The Backstory of the Greta and Carlos "Village" Stories
One of the projects the F2FNAC came up with, was to create a story walk for their community. Not only would this provide a family fun event for people in and around the Franklin to the Fort neighborhood, but it was also a way to get people to meet one another in a safe and covid friendly way. They created the Art & Storytelling to Build Human
The group imagined a COVID-safe event for mid-winter that was active and fun to bring neighbors
outside together to walk, to meet, to build connections.
This idea inspired artist Kate Wilburn to pitch
in and write and illustrate the story "What Makes a Village?"
The first episode of this series, "What Makes a Village?" made its debut in Franklin to the Fort this January.
11 year olds Greta & Carlos star in this tale-- for all ages-- of neighbors reaching out to neighbors.
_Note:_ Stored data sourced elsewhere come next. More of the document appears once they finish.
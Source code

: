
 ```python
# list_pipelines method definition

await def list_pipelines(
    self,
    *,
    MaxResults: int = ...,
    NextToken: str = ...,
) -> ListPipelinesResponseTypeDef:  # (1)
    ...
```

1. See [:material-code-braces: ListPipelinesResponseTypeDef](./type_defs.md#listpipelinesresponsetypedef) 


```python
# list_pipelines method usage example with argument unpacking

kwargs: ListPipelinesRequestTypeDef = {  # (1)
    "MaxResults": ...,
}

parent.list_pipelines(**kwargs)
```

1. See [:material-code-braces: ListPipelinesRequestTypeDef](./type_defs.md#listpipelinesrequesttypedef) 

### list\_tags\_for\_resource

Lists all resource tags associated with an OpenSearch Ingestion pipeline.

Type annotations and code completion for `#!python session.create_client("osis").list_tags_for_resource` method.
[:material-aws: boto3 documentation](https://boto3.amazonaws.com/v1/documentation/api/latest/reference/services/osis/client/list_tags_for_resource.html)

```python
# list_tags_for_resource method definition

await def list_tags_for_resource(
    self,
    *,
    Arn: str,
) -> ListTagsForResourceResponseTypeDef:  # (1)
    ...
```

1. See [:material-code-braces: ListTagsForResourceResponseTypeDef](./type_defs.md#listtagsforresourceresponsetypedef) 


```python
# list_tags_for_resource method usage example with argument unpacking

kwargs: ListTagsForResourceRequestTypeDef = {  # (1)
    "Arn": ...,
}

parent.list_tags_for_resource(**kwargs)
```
The story proposes that "buddies" and "village" could be our greatest security.
For about a week, the sequence of 12 story segments occupied telephone poles and the like along 5 routes through the neighborhood. Each about 3/4 of a mile long, the routes roughly covered the entire geography. Four of them converged at Franklin Park.
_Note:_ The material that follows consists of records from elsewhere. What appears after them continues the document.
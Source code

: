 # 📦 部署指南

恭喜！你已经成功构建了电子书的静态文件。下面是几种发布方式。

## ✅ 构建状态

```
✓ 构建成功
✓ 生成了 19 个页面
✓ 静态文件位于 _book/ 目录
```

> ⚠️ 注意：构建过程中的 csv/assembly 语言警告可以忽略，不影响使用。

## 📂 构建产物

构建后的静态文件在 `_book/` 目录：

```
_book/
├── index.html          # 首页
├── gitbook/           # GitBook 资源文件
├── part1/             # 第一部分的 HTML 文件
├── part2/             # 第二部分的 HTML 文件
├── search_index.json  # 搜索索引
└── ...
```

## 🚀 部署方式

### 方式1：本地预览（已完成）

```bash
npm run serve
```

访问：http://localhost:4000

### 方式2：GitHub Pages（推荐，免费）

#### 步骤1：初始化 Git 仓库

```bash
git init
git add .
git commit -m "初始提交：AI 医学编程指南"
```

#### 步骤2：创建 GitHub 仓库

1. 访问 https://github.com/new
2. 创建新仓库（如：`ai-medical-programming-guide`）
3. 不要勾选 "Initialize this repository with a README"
On Saturday January 16, a core group was at the park all afternoon to meet neighbors, to ask what their hopes are for this neighborhood in which we live, what their hopes are for working together to make those real.
It was a cold day not much above freezing, but it was sunny. About 45 adults and children came. People seemed delighted to have an engaging way to be out on foot, to meet each other. And they also seemed delighted to be asked to speak of and to write down their hopes for being like a "village" with each other.
Their hopes included: connection and compassion, knowing neighbors to help them and to ask for help, community-held garden space, seed exchange and collaboration with the abundance of nature, safer walking conditions and more sidewalks, traffic calming, more neighborhood activities and art, a family-friendly center -- maybe a corner market-- as a welcoming place to be with neighbors.